A Recorrente refere que o acórdão que lhe foi notificado está em contradição com o acórdão – fundamento, datado de 11/07/2019, proferido no processo nº2340/16.8T8LRA.C2.S1-A, já transitado em julgado e de que junta cópia.

2. Notificado, o Recorrido veio responder, concluindo pela não admissibilidade do recurso.

3. O Relator não admitiu o recurso (despacho de fls.63/66).

4. Notificada, a Recorrente veio apresentar Reclamação para a Conferência do despacho liminar do Relator.

5. Não foi apresentada resposta.

            6. Cumpre apreciar e decidir.
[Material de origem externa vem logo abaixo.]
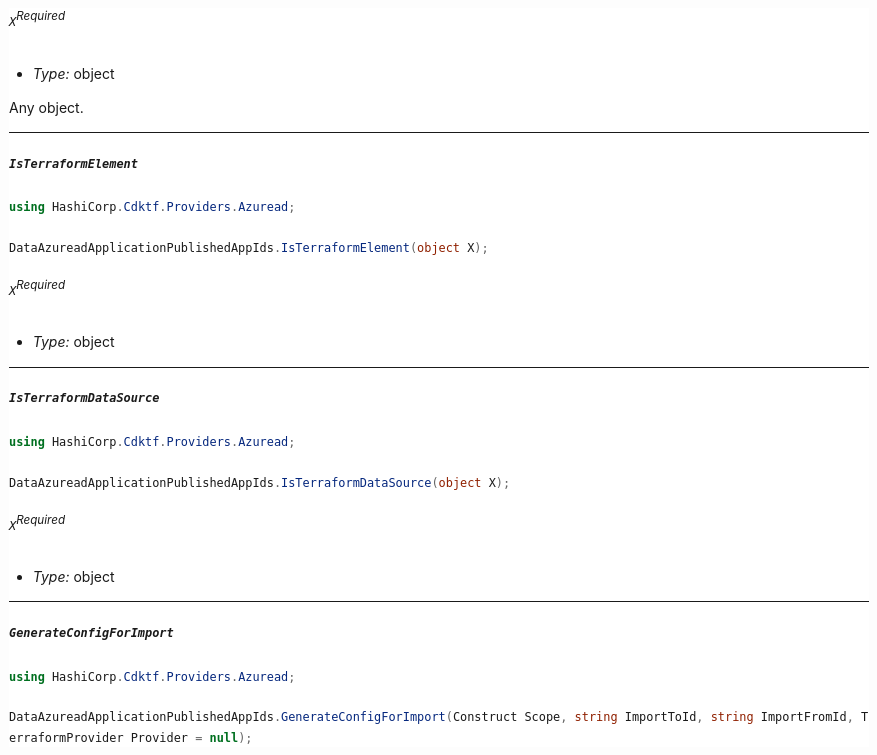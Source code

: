 ###### `X`<sup>Required</sup> <a name="X" id="@cdktf/provider-azuread.dataAzureadApplicationPublishedAppIds.DataAzureadApplicationPublishedAppIds.isConstruct.parameter.x"></a>

- *Type:* object

Any object.

---

##### `IsTerraformElement` <a name="IsTerraformElement" id="@cdktf/provider-azuread.dataAzureadApplicationPublishedAppIds.DataAzureadApplicationPublishedAppIds.isTerraformElement"></a>

```csharp
using HashiCorp.Cdktf.Providers.Azuread;

DataAzureadApplicationPublishedAppIds.IsTerraformElement(object X);
```

###### `X`<sup>Required</sup> <a name="X" id="@cdktf/provider-azuread.dataAzureadApplicationPublishedAppIds.DataAzureadApplicationPublishedAppIds.isTerraformElement.parameter.x"></a>

- *Type:* object

---

##### `IsTerraformDataSource` <a name="IsTerraformDataSource" id="@cdktf/provider-azuread.dataAzureadApplicationPublishedAppIds.DataAzureadApplicationPublishedAppIds.isTerraformDataSource"></a>

```csharp
using HashiCorp.Cdktf.Providers.Azuread;

DataAzureadApplicationPublishedAppIds.IsTerraformDataSource(object X);
```

###### `X`<sup>Required</sup> <a name="X" id="@cdktf/provider-azuread.dataAzureadApplicationPublishedAppIds.DataAzureadApplicationPublishedAppIds.isTerraformDataSource.parameter.x"></a>

- *Type:* object

---

##### `GenerateConfigForImport` <a name="GenerateConfigForImport" id="@cdktf/provider-azuread.dataAzureadApplicationPublishedAppIds.DataAzureadApplicationPublishedAppIds.generateConfigForImport"></a>

```csharp
using HashiCorp.Cdktf.Providers.Azuread;

DataAzureadApplicationPublishedAppIds.GenerateConfigForImport(Construct Scope, string ImportToId, string ImportFromId, TerraformProvider Provider = null);
```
II. Do objeto da reclamação

A Reclamante veio manifestar a sua discordância do despacho do Relator por, no seu entendimento, se verificar a contradição entre o Acórdão recorrida e a “decisão-fundamento”, mostrando-se violados os princípios contidos nos artigos 20º e 13º da CRP.

III. Fundamentação

1. Releva para a decisão o que consta do relatório que antecede.

2. Do mérito da Reclamação

            Como se referiu na decisão singular, com a qual este coletivo concorda e se reproduz, “como já se referiu no processo a que estes autos andam apensos, as partes podem interpor recurso para o pleno das secções cíveis quando o Supremo Tribunal de Justiça proferir acórdão que esteja em contradição com outro anteriormente proferido pelo mesmo tribunal, no domínio da mesma legislação e sobre a mesma questão fundamental de direito (nº1 do artigo 688º do Código de Processo Civil).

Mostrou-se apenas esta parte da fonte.